Saved data entries
= = =

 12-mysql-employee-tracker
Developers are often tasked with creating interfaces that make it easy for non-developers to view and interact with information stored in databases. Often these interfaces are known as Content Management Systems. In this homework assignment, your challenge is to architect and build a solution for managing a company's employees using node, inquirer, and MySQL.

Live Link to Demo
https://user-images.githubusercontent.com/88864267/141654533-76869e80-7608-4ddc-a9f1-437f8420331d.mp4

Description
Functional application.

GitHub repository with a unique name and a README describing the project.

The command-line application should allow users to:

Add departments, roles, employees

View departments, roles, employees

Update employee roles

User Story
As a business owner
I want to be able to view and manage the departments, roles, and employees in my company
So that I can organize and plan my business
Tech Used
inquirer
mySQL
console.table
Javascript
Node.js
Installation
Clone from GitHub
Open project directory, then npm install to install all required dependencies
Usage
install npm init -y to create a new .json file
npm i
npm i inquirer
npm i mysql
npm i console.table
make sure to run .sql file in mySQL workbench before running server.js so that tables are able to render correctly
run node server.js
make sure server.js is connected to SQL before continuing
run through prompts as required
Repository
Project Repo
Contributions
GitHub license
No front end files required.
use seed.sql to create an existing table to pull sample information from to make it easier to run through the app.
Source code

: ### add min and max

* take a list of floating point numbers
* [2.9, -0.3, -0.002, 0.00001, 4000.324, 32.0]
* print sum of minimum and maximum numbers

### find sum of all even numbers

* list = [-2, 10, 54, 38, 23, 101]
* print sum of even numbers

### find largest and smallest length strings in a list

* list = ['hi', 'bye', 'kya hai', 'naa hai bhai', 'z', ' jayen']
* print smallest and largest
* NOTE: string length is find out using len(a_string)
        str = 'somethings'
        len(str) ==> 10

= = =

• **Task requirements**:
The answer must consist of every line above that holds the string "employees", copied exactly.

• **Reply to the task**:
Developers are often tasked with creating interfaces that make it easy for non-developers to view and interact with information stored in databases. Often these interfaces are known as Content Management Systems. In this homework assignment, your challenge is to architect and build a solution for managing a company's employees using node, inquirer, and MySQL.
Add departments, roles, employees
View departments, roles, employees
I want to be able to view and manage the departments, roles, and employees in my company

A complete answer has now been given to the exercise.